1105 - Glendas Totenhemd
Streicheln, ein sich Hingeben, und der seltsame Stoff schien unter ihren streichelnden Händen zu zerfließen.
Hinzu kam die Wärme, die sich nicht mehr aufhalten ließ. Sie strömte nicht nur durch das Material, sie verteilte sich auch auf Isabellas Körper und hinterließ auf der Haut einen wohligen Schauer. Er tat ihr so gut. Sie fühlte sich wohl, und hätte ihren Zustand mit einigen Worten kaum beschreiben können.
Mit beiden Beinen stand die Frau auf dem Boden. Trotzdem überkam sie der Eindruck, so leicht zu sein, daß es nur einer geringen Mühe bedürfte, einfach abzuheben.
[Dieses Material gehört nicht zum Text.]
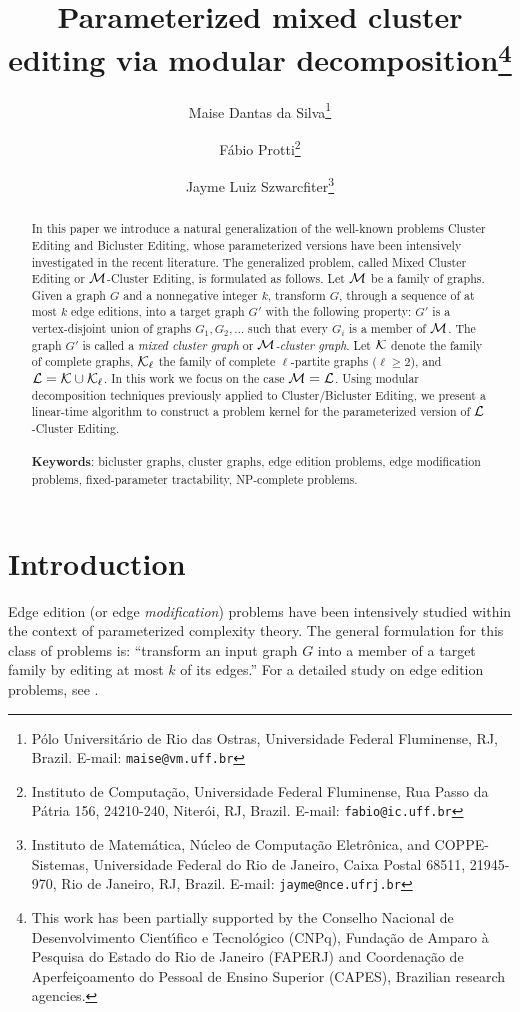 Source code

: \documentclass[12pt]{article}
\title{Parameterized mixed cluster editing via modular decomposition\footnote{This work has been partially supported by the
 Conselho Nacional de Desenvolvimento Cient\'{\i}fico e Tecnol\'{o}gico (CNPq), Funda\c c\~ao de Amparo \`a Pesquisa do
 Estado do Rio de Janeiro (FAPERJ) and Coordena\c c\~ao de Aperfei\c coamento do Pessoal de Ensino Superior (CAPES),
 Brazilian research agencies.}}
\author{Maise Dantas da Silva\footnote{P\'{o}lo Universit\'{a}rio de Rio das Ostras, Universidade Federal Fluminense, RJ, Brazil.
E-mail: {\tt maise@vm.uff.br}} \and F\'abio Protti\footnote{Instituto de Computa\c c\~ao, Universidade Federal Fluminense, Rua Passo da P\'{a}tria 156, 24210-240, Niter\'oi,
RJ, Brazil. E-mail: {\tt fabio@ic.uff.br}} \and  Jayme Luiz
Szwarcfiter\footnote{Instituto de Matem\'atica, N\'ucleo de
Computa\c c\~ao Eletr\^onica, and COPPE-Sistemas, Universidade
Federal do Rio de Janeiro, Caixa Postal 68511, 21945-970, Rio de
Janeiro, RJ, Brazil. E-mail: {\tt jayme@nce.ufrj.br}}}
\def\M{{\cal M}}
\def\L{{\cal L}}
\def\KL{{\cal K}_{\ell}}
\begin{document}
\newtheorem{teo}{Theorem}\newtheorem{lema}[teo]{Lemma}
\newtheorem{cor}[teo]{Corollary}
\newtheorem{prop}[teo]{Proposition}
\newtheorem{obs}[teo]{Remark}
\newtheorem{defin}[teo]{Definition}


\maketitle

\begin{abstract}

In this paper we introduce a natural generalization of the well-known problems {\sc Cluster Editing} and {\sc Bicluster Editing}, whose parameterized versions have been intensively investigated in the recent literature. The generalized problem, called {\sc Mixed Cluster Editing} or $\M${\sc -Cluster Editing}, is formulated as follows. Let $\M$ be a family of graphs. Given a graph $G$ and a nonnegative integer $k$, transform $G$, through a sequence of at most $k$ edge editions, into a target graph $G'$ with the following property: $G'$ is a vertex-disjoint union of graphs $G_1, G_2, \ldots$ such that every $G_i$ is a member of $\M$. The graph $G'$ is called a {\em mixed cluster graph} or $\M${\em -cluster graph}. Let ${\cal K}$ denote the family of complete graphs, $\KL$ the family of complete $\ell$-partite graphs ($\ell \geq 2$), and
$\L={\cal K} \cup \KL$. In this work we focus on the case $\M = \L$. Using modular decomposition techniques previously applied to {\sc Cluster/Bicluster Editing}, we present a linear-time algorithm to construct a problem kernel for the parameterized version of $\L${\sc -Cluster Editing}.\\ \\
\textbf{Keywords}: bicluster graphs, cluster graphs, edge edition problems, edge modification problems, fixed-parameter tractability, NP-complete problems.
\end{abstract}

\section{Introduction} \label{sec1}

Edge edition (or edge {\em modification}) problems have been intensively studied within
the context of parameterized complexity theory. The general
formulation for this class of problems is: ``transform an input
graph $G$ into a member of a target family
by editing at most $k$ of its edges.'' For a detailed study on
edge edition problems, see \cite{NSS99}.
\end{document}
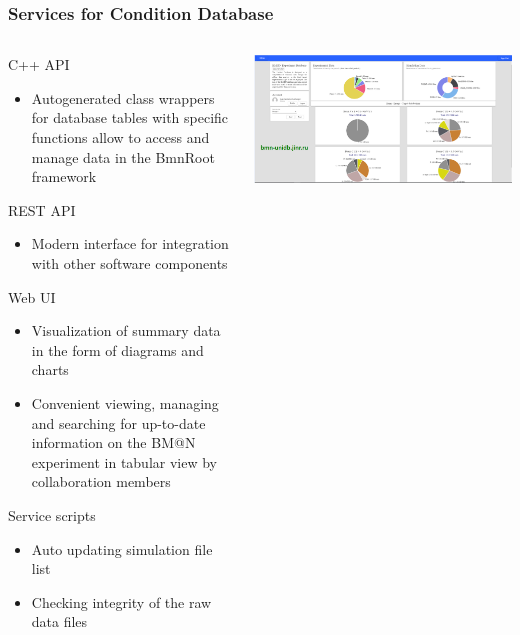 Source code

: \documentclass[8pt,pdf,hyperref={unicode}]{beamer}
\begin{document}
\begin{frame}
	\frametitle{Services for Condition Database}
	\begin{columns}
		\begin{column}{0.5\linewidth}
			C++ API
			\begin{itemize}
				\item Autogenerated class wrappers for database tables with specific functions allow to access and manage data in the BmnRoot framework
			\end{itemize}
			REST API
			\begin{itemize}
				\item Modern interface for integration with other software components
			\end{itemize}
			Web UI
			\begin{itemize}
				\item Visualization of summary data in the form of diagrams and charts
				\item Convenient viewing, managing and searching for up-to-date information on the BM@N experiment in tabular view by collaboration members
			\end{itemize}
			Service scripts
			\begin{itemize}
				\item Auto updating simulation file list
				\item Checking integrity of the raw data files
			\end{itemize}
		\end{column}
		\begin{column}{0.5\linewidth}
			\includegraphics[width=\linewidth]{image/slide4.png}
		\end{column}
	\end{columns}
\end{frame}
\end{document}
Sie hörte nicht auf, das Kleid zu streicheln. Das Material weichte immer mehr auf und preßte sich gegen ihren nackten Körper. So war es immer gewesen, so würde es auch bleiben. Ebenso wie die Stimmen, die sie plötzlich erreichten.
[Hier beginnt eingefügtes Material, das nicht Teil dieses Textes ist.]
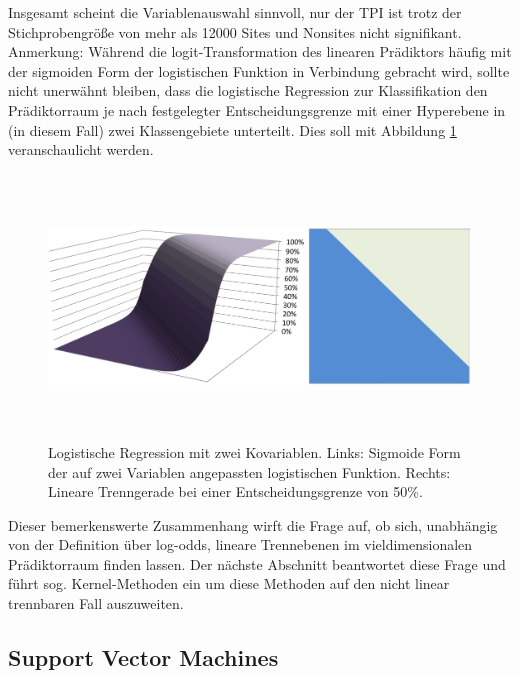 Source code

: Insgesamt scheint die Variablenauswahl sinnvoll, nur der TPI ist trotz der Stichprobengröße von mehr als 12000 Sites und Nonsites nicht signifikant. 
Anmerkung: Während die logit-Transformation des linearen Prädiktors häufig mit der sigmoiden Form der logistischen Funktion in Verbindung gebracht wird, sollte nicht unerwähnt bleiben, dass die logistische Regression zur Klassifikation den Prädiktorraum je nach festgelegter Entscheidungsgrenze mit einer Hyperebene in (in diesem Fall) zwei Klassengebiete unterteilt. \cite{trenngerade} Dies soll mit Abbildung \ref{trenngerade} veranschaulicht werden. 

\begin{figure}[H]
    \centering
    \includegraphics[width = 13cm, height = 7cm]{Figures/trenngerade.png}
    \caption{Logistische Regression mit zwei Kovariablen. Links: Sigmoide Form der auf zwei Variablen angepassten logistischen Funktion. Rechts: Lineare Trenngerade bei einer Entscheidungsgrenze von 50\%. \cite{trenngerade}}
    \label{trenngerade}
\end{figure}

Dieser bemerkenswerte Zusammenhang wirft die Frage auf, ob sich, unabhängig von der Definition über log-odds, lineare Trennebenen im vieldimensionalen Prädiktorraum finden lassen. Der nächste Abschnitt beantwortet diese Frage und führt sog. Kernel-Methoden ein um diese Methoden auf den nicht linear trennbaren Fall auszuweiten.

\subsection{Support Vector Machines}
»Komm zu uns… komm zu uns…«
Sie lockten. Sie waren wunderbar. Sie bestanden aus Worten, die sich zu einem Gesang zusammenfügten. Es war wie ein Sturmwind, der sie erfaßt hatte, aber noch nicht von den Beinen riß. Isabella erlebte ihre Umgebung so wie sie tatsächlich war, und nach einer kurzen Drehung schaute sie wieder in den Spiegel.
Ja, sie sah wunderbar aus. Beinahe sogar so schön wie damals. Das Kleid saß jetzt wie eine zweite Haut. Der Ausschnitt malte perfekt die Rundungen ihrer Brüste nach, und über den Schultern hingen die beiden Träger wie Spaghetti.
Sie fühlte sich jetzt entspannt und so unwahrscheinlich geborgen. Jeder Feind der Welt hätte kommen können, sie hätte sich nicht vor ihm gefürchtet.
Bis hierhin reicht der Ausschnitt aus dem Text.